Your goal – The result should be every line of the listing that contains "pmod".

Segment Start: Data for this exercise

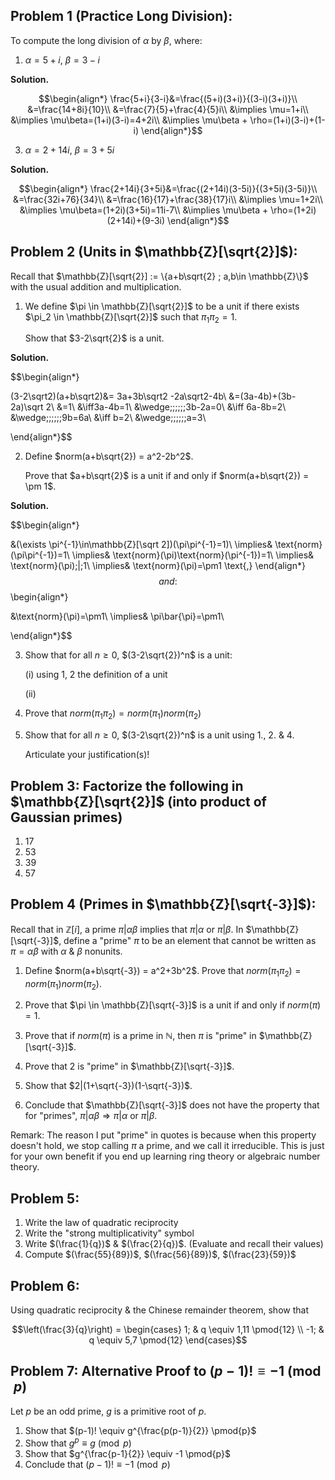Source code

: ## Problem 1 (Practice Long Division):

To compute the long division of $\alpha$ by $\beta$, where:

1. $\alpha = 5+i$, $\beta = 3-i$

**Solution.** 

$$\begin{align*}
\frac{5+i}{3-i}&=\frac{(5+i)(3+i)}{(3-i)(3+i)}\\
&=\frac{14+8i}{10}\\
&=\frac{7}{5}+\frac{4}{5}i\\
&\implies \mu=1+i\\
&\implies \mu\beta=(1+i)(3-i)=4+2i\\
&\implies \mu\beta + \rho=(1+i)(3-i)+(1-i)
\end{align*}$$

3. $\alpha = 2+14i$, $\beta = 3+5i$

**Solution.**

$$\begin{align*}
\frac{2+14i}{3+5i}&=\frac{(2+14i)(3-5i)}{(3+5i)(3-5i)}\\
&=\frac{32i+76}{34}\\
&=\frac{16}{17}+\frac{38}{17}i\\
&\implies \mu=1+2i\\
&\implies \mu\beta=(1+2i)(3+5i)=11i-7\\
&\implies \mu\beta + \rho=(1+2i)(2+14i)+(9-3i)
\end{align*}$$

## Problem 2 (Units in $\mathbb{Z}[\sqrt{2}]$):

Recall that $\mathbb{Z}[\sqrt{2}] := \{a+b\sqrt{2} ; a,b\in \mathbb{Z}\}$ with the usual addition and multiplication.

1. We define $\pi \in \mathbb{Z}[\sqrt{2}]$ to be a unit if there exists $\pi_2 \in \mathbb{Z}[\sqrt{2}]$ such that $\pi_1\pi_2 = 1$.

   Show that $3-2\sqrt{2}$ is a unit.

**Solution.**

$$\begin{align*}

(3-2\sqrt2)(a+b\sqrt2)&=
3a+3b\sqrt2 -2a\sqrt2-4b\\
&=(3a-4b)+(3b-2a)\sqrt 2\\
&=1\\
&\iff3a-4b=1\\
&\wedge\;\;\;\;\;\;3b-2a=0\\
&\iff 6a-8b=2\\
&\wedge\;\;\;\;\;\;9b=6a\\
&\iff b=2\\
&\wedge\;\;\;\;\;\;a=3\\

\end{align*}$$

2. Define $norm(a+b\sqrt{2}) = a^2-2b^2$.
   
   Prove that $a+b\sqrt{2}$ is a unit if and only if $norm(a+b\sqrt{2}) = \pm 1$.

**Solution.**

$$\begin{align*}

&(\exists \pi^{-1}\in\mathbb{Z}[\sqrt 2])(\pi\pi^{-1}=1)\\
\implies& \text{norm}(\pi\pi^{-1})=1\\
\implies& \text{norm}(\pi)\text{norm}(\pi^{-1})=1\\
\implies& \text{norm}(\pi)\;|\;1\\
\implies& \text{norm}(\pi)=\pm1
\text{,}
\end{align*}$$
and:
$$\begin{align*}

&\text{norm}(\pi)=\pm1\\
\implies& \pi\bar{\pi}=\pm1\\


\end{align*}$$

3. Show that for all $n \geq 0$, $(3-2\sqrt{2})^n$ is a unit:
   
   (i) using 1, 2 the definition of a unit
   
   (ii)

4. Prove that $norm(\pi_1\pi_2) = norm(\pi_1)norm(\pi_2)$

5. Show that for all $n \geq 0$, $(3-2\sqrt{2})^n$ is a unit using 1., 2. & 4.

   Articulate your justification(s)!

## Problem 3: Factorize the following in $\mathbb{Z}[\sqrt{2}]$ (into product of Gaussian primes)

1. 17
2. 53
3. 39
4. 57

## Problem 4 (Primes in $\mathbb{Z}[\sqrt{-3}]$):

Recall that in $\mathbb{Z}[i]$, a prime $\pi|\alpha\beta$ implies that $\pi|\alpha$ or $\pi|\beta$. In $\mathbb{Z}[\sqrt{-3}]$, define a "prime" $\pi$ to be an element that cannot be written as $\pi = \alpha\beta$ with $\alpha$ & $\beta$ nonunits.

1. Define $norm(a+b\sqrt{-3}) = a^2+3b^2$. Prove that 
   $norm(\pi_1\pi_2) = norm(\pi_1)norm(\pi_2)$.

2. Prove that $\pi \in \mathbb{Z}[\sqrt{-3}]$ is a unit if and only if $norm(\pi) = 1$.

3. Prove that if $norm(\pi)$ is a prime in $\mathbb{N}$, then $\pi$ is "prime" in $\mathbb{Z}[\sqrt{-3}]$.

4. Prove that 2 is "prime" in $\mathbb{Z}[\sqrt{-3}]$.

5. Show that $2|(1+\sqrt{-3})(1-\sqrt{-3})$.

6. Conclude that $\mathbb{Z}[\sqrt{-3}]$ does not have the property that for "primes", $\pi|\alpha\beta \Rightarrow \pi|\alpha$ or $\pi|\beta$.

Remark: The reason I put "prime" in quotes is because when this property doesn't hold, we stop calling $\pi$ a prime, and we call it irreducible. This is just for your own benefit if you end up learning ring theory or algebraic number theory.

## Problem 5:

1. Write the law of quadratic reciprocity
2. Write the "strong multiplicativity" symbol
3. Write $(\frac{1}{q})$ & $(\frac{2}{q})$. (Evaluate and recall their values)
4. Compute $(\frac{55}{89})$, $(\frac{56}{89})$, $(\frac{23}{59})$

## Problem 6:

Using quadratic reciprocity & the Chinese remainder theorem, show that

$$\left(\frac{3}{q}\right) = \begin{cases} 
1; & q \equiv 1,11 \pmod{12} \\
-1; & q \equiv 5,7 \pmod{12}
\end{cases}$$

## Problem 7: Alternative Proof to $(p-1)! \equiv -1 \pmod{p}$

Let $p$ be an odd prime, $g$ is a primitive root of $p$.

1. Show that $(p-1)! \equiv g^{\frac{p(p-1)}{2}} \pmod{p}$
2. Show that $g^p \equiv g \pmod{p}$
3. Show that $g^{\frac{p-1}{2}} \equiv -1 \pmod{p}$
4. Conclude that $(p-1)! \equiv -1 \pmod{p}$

Segment End: Data for this exercise

Output for this exercise –
1; & q \equiv 1,11 \pmod{12} \\
-1; & q \equiv 5,7 \pmod{12}
## Problem 7: Alternative Proof to $(p-1)! \equiv -1 \pmod{p}$
1. Show that $(p-1)! \equiv g^{\frac{p(p-1)}{2}} \pmod{p}$
2. Show that $g^p \equiv g \pmod{p}$
3. Show that $g^{\frac{p-1}{2}} \equiv -1 \pmod{p}$
4. Conclude that $(p-1)! \equiv -1 \pmod{p}$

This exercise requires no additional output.